■ **Work instruction**
Every line that includes the word "shadow" needs to be copied from the listing.

((

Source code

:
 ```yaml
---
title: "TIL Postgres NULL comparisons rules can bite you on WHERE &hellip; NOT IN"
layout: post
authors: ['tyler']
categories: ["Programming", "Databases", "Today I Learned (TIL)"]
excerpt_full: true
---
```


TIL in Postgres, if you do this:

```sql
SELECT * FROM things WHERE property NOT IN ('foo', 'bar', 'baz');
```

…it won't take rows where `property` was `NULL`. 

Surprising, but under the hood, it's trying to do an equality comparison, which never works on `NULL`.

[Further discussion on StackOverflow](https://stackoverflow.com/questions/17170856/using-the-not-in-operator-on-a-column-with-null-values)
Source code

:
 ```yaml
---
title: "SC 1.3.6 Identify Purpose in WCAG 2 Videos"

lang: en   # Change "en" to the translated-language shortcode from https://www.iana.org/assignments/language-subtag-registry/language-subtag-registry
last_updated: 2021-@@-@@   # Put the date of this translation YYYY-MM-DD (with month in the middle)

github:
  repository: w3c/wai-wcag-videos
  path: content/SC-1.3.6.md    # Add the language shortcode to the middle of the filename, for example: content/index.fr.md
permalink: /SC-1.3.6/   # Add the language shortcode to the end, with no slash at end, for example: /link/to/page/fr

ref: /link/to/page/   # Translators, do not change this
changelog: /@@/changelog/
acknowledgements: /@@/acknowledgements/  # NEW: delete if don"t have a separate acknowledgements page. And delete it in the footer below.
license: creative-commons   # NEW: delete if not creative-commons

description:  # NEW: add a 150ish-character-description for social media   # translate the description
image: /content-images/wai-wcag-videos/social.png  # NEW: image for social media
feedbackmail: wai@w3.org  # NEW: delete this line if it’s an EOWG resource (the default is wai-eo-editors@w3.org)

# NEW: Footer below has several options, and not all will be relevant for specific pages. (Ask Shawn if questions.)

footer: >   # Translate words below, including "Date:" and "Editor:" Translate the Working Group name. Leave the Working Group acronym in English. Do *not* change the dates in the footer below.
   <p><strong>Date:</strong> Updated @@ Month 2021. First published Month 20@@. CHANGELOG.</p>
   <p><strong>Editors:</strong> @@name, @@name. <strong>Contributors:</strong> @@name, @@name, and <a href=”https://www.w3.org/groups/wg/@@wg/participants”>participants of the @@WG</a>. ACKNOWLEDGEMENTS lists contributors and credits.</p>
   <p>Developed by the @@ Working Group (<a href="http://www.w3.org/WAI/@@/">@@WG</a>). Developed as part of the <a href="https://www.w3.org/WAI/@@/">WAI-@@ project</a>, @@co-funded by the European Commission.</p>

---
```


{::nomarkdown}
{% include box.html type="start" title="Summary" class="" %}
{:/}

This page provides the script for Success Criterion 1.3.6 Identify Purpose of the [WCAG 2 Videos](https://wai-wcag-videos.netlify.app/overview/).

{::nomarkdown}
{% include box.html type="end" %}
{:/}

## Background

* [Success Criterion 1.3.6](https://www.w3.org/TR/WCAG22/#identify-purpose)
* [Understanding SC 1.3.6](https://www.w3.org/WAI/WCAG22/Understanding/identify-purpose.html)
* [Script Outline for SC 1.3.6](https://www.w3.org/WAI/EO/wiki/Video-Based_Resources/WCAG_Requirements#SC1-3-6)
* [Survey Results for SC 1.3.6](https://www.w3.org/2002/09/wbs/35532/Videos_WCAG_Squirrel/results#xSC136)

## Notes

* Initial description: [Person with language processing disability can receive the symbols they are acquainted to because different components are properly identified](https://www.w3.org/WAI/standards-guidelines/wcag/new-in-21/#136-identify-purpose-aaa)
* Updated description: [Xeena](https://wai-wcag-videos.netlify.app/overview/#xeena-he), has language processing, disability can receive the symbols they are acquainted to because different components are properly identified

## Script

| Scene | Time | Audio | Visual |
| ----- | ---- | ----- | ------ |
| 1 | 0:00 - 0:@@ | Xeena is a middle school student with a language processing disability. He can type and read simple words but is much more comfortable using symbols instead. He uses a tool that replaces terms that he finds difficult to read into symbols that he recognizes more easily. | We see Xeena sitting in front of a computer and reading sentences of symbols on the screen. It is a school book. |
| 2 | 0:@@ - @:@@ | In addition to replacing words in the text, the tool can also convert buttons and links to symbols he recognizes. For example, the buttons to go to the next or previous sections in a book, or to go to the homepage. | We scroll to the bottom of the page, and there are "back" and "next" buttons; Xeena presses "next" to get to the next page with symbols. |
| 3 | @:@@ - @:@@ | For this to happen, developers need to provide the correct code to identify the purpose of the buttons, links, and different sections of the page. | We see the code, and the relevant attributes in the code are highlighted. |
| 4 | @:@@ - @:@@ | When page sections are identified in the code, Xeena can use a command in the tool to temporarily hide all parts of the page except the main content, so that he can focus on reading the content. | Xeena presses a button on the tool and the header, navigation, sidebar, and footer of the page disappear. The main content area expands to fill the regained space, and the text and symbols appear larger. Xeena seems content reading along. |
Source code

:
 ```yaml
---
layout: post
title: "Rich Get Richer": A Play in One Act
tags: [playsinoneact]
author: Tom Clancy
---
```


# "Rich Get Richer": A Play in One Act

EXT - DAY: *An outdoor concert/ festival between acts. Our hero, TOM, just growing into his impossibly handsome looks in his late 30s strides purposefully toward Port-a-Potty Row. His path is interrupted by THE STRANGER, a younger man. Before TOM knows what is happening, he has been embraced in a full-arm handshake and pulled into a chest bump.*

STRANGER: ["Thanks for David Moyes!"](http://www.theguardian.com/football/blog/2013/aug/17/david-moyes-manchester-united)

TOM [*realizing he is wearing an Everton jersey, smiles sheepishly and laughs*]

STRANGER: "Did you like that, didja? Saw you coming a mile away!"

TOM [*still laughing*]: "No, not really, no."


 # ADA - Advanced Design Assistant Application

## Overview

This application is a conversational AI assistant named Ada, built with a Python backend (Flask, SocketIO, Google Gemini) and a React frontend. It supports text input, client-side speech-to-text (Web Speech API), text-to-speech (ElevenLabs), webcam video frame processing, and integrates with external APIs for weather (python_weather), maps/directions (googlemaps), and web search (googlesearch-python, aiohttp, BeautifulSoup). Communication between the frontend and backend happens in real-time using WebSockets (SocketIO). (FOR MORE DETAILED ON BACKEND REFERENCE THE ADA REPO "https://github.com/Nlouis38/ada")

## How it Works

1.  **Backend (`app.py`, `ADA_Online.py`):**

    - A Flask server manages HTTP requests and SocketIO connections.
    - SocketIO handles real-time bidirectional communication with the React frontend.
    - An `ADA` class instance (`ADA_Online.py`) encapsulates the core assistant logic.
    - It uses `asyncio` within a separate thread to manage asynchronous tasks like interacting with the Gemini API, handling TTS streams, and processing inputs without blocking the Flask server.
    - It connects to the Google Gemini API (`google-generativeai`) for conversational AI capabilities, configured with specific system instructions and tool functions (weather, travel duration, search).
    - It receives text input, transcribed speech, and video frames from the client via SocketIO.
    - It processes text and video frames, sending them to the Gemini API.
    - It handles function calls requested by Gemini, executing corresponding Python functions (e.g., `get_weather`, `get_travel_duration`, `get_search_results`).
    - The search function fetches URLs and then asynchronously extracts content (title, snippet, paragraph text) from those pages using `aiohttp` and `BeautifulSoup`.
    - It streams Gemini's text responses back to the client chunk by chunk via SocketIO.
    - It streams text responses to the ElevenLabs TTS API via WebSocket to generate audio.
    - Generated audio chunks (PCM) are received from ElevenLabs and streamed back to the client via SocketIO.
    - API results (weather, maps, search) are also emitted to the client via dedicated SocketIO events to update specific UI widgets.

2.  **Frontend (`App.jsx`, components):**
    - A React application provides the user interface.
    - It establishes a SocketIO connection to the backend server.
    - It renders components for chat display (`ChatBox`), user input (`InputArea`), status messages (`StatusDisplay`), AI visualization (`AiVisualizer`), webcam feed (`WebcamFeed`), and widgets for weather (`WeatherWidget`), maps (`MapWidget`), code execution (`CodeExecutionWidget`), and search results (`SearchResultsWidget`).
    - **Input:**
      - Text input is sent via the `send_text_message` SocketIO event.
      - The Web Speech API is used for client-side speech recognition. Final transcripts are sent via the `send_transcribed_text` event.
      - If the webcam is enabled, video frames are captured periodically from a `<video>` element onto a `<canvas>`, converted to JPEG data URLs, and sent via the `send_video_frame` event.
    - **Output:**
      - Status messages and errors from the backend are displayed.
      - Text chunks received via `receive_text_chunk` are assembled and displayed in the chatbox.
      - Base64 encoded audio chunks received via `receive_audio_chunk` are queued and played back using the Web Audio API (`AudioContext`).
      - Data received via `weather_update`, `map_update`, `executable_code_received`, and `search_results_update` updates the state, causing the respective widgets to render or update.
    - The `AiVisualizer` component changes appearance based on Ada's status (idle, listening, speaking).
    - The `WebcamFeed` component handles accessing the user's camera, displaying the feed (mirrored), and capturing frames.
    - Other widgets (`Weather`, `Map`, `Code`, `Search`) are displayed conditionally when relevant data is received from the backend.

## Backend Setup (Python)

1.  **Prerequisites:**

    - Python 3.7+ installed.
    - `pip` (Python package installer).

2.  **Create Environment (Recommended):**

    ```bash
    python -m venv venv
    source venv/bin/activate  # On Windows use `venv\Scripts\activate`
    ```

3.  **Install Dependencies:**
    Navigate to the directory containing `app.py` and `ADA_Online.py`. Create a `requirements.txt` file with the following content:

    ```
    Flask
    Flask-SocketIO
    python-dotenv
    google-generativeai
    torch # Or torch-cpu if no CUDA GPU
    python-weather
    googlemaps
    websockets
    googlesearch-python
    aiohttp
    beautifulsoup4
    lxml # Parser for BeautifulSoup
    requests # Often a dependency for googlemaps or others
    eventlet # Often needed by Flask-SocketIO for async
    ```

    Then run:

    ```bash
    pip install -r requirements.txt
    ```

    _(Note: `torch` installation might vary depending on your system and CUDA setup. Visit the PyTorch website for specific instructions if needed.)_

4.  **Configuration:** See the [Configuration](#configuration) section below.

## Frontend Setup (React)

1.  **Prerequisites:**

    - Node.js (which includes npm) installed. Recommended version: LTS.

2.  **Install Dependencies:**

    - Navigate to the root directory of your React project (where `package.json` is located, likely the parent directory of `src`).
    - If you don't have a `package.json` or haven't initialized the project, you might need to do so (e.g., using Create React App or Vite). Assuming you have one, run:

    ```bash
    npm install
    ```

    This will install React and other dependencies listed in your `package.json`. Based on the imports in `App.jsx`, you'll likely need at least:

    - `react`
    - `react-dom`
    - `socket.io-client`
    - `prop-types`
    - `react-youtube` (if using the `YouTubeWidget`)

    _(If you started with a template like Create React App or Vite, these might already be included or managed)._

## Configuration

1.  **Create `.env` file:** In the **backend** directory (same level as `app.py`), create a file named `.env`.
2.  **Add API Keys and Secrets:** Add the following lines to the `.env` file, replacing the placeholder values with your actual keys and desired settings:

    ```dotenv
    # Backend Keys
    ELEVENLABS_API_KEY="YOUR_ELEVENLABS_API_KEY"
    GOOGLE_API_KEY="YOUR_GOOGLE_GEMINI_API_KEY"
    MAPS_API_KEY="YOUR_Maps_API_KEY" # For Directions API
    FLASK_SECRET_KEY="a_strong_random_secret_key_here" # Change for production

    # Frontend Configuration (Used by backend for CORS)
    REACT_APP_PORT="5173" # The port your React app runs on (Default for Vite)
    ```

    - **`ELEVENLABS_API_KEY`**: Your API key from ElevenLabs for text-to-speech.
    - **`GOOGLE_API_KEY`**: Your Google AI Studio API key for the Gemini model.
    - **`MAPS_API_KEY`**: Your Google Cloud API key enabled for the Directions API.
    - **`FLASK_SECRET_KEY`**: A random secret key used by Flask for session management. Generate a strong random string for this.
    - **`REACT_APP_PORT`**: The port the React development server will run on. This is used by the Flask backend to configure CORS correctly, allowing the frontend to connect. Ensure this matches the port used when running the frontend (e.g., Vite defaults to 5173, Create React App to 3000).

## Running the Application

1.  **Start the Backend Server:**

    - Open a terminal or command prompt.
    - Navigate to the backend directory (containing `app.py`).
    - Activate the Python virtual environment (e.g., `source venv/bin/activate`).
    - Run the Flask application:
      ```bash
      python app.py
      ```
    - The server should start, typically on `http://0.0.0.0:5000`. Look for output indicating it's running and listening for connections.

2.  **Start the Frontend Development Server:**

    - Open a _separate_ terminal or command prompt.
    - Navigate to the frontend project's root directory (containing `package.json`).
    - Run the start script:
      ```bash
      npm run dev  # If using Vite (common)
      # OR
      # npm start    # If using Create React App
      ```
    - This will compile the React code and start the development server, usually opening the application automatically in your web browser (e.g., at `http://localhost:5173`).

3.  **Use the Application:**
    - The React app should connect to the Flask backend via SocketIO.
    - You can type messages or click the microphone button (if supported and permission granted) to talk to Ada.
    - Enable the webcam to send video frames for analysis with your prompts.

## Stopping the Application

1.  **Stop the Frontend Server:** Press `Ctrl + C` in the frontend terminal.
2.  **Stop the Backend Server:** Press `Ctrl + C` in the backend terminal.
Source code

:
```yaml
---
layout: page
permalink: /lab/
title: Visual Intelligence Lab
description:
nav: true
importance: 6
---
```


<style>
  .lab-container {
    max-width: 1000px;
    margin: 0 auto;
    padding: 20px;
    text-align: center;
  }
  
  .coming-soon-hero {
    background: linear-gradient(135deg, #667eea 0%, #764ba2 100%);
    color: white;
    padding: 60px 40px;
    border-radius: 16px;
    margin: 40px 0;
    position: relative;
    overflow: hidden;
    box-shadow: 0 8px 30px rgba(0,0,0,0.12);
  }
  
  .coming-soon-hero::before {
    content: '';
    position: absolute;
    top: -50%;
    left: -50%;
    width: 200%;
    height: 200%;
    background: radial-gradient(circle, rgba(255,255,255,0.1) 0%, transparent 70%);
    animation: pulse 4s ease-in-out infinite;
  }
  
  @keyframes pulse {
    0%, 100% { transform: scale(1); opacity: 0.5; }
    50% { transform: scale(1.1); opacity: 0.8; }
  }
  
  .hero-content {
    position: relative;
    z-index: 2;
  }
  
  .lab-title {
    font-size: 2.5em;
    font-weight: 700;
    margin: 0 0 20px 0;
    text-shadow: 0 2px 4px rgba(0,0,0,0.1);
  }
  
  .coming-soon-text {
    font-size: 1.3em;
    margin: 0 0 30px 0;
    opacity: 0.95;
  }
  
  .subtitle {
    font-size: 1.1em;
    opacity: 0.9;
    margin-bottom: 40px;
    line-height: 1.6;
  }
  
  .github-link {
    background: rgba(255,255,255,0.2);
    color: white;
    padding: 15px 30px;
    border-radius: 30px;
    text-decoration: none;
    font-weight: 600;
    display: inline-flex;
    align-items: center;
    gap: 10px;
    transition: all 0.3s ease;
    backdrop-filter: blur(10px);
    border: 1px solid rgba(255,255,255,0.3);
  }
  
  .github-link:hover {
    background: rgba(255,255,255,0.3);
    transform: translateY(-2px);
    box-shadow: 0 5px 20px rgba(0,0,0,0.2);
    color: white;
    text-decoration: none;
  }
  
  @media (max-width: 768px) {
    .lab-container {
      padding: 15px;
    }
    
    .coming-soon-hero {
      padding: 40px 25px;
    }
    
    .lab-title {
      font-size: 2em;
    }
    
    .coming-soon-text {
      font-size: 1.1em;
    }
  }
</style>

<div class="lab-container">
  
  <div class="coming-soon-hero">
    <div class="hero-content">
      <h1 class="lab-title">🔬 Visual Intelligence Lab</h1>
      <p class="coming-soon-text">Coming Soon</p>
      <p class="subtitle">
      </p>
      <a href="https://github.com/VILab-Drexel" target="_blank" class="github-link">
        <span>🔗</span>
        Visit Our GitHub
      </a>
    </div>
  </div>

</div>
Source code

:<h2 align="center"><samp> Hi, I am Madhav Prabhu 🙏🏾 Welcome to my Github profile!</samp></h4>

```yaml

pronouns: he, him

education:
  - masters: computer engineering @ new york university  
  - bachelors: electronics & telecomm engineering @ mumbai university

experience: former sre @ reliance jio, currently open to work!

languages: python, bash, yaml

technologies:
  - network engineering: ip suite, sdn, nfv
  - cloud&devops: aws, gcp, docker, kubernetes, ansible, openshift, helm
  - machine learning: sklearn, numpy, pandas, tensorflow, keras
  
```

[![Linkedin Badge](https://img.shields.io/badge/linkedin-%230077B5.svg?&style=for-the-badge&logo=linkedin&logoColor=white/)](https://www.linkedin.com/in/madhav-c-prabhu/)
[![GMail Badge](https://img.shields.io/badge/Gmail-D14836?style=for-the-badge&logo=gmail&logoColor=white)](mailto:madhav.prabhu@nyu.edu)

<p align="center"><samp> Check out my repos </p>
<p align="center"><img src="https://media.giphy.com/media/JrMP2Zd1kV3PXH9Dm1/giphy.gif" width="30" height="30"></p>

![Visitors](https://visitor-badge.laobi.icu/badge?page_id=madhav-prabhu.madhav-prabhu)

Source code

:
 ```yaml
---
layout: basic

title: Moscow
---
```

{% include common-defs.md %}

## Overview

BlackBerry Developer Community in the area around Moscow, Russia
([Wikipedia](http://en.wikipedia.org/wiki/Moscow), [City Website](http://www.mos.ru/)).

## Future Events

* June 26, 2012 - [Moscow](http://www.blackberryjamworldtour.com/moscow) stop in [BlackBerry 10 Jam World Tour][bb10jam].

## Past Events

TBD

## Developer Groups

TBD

))

■ **The answer**
    box-shadow: 0 8px 30px rgba(0,0,0,0.12);
    text-shadow: 0 2px 4px rgba(0,0,0,0.1);
    box-shadow: 0 5px 20px rgba(0,0,0,0.2);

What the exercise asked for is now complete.